Dataset entries:
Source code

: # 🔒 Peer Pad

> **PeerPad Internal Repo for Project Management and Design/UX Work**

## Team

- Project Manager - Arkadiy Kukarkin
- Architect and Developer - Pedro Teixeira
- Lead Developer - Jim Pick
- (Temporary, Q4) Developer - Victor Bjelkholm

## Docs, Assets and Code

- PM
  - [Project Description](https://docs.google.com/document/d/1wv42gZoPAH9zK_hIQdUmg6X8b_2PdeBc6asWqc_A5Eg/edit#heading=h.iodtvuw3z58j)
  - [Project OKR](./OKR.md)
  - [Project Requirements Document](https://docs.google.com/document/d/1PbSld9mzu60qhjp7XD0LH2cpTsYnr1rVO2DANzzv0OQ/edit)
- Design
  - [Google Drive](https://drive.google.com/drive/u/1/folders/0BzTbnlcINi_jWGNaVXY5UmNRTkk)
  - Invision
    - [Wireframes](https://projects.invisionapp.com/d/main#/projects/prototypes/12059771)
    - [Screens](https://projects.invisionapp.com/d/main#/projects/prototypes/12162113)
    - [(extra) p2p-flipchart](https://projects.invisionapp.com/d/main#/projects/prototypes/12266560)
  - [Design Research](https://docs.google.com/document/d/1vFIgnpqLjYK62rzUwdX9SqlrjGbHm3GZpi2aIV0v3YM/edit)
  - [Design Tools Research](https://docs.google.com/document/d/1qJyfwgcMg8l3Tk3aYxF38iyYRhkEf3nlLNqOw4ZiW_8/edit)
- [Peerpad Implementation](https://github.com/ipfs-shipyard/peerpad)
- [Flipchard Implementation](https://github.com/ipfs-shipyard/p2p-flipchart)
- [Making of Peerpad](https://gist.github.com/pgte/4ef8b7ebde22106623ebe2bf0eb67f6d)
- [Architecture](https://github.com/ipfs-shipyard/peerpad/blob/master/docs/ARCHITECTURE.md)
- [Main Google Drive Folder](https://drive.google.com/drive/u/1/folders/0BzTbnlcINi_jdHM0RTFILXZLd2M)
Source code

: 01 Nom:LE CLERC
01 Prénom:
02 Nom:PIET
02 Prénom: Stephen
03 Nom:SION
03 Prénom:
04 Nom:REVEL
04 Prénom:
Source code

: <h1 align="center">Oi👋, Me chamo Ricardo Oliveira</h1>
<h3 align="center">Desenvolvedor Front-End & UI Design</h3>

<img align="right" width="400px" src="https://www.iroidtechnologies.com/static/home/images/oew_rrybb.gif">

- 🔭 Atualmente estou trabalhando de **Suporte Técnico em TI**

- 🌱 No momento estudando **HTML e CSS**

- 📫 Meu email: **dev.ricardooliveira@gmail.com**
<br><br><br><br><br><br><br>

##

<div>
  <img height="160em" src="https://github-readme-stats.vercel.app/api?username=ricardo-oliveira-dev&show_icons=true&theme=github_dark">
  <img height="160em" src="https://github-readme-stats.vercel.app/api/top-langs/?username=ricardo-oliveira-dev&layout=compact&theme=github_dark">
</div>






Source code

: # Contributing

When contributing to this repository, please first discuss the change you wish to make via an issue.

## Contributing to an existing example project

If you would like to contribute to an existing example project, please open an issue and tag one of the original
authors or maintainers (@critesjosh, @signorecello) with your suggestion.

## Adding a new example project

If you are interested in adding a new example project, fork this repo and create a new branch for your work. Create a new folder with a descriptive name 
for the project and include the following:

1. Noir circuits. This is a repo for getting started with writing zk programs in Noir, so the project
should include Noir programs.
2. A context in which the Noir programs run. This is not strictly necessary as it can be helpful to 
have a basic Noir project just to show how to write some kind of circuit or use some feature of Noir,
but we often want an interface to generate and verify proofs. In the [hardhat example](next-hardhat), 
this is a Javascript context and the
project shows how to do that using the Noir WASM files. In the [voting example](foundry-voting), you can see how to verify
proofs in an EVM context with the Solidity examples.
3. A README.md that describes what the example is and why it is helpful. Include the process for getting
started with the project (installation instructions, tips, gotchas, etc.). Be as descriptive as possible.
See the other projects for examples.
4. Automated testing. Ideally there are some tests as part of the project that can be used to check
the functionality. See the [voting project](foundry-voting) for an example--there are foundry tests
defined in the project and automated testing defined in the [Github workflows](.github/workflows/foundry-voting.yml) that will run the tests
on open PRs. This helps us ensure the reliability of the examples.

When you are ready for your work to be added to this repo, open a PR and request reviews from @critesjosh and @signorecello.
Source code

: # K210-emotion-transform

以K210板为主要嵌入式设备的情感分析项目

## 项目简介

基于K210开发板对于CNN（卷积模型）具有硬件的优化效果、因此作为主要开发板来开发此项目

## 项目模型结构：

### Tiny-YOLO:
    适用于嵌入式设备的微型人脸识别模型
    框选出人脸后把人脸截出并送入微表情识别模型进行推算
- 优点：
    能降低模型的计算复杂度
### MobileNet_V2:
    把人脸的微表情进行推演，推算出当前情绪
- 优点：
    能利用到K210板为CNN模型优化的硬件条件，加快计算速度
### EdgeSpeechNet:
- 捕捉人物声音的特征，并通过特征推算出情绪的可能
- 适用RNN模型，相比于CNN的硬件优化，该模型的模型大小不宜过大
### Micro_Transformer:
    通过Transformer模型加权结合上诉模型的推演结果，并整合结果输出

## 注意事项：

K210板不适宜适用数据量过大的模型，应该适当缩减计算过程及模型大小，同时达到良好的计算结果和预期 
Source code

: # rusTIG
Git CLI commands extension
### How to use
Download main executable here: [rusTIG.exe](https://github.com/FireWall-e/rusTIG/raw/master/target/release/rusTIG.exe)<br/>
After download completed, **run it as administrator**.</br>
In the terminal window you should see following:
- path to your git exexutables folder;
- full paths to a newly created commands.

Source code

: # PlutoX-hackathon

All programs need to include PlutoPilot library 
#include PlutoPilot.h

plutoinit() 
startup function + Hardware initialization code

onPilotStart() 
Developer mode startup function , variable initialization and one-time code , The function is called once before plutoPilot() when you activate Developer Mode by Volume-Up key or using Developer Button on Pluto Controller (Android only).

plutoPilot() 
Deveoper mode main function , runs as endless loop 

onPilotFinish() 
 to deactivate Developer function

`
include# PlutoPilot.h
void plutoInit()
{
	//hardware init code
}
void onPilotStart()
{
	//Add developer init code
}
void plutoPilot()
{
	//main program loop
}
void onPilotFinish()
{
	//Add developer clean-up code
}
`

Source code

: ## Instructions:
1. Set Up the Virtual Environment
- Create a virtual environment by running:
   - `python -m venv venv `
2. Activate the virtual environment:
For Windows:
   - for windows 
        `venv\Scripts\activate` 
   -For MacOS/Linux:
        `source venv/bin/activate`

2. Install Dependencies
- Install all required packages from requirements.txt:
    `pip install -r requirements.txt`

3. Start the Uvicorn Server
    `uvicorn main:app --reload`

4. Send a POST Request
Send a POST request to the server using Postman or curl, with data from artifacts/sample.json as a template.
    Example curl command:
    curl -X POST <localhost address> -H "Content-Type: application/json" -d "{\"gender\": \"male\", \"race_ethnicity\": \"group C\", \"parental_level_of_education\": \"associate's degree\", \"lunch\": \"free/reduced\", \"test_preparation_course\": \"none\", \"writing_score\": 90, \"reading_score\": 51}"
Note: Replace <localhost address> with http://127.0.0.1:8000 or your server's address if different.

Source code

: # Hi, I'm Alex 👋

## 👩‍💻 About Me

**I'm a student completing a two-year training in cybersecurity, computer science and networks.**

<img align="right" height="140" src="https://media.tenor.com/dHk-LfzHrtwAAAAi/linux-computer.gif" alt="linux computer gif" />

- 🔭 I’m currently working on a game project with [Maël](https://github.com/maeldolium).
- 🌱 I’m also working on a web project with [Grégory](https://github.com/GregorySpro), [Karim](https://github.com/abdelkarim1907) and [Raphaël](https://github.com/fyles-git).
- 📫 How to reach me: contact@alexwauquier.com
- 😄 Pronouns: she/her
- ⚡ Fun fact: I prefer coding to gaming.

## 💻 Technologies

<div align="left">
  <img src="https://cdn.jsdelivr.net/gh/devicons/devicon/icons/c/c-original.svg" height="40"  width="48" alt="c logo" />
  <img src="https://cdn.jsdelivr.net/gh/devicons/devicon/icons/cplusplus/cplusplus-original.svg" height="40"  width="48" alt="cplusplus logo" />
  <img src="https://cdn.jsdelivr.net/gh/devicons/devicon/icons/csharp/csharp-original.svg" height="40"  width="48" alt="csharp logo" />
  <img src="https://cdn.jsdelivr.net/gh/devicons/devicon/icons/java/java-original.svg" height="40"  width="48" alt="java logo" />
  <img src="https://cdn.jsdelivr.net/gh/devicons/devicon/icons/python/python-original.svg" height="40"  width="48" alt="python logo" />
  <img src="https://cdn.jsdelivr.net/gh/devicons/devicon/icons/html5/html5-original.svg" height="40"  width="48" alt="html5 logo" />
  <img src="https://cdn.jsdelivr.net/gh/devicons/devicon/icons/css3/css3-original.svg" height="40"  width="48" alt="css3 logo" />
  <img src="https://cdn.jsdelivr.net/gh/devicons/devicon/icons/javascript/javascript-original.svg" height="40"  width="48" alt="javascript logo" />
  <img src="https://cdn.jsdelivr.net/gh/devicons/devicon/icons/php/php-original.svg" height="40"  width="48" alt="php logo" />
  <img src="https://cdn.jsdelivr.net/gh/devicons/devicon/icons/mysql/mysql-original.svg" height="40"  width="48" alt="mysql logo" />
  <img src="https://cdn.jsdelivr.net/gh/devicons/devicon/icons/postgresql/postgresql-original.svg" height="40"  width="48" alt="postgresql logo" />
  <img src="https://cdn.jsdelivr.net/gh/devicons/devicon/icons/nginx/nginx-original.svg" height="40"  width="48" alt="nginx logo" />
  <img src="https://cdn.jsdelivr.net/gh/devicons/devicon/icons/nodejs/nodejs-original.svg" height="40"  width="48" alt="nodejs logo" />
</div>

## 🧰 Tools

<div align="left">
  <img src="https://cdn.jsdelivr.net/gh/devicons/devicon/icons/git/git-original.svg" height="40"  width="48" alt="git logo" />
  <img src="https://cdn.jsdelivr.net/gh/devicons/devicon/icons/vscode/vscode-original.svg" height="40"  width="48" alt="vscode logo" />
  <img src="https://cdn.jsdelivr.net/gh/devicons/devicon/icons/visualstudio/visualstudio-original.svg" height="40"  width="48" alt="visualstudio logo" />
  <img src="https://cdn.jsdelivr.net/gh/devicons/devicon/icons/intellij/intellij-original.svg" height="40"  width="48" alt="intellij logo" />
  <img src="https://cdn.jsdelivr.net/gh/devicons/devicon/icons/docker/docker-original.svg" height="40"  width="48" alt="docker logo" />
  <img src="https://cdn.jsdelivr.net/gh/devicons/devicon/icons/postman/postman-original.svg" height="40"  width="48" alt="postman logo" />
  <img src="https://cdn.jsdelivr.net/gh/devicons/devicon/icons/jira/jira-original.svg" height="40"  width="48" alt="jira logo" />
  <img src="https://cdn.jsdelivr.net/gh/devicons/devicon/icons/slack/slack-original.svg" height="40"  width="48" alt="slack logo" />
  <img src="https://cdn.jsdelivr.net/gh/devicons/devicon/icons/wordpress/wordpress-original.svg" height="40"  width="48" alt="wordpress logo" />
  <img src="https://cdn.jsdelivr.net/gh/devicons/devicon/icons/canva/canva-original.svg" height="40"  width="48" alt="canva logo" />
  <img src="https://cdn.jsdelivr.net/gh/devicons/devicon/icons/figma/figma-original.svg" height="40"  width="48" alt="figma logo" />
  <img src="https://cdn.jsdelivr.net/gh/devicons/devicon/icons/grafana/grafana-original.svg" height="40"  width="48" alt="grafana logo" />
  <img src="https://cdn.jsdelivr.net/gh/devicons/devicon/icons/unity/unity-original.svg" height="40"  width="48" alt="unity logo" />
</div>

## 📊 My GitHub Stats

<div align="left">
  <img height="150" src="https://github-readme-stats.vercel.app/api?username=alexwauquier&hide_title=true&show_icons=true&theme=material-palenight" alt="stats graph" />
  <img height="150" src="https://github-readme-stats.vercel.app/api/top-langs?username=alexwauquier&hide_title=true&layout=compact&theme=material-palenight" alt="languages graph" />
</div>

PROBLEM DESCRIPTION:
From the records above, transcribe exactly the run of lines that opens with the line holding "## Contributing to" and closes with the line holding "authors or maintainers", both included.

ANSWER BOX:
## Contributing to an existing example project

If you would like to contribute to an existing example project, please open an issue and tag one of the original
authors or maintainers (@critesjosh, @signorecello) with your suggestion.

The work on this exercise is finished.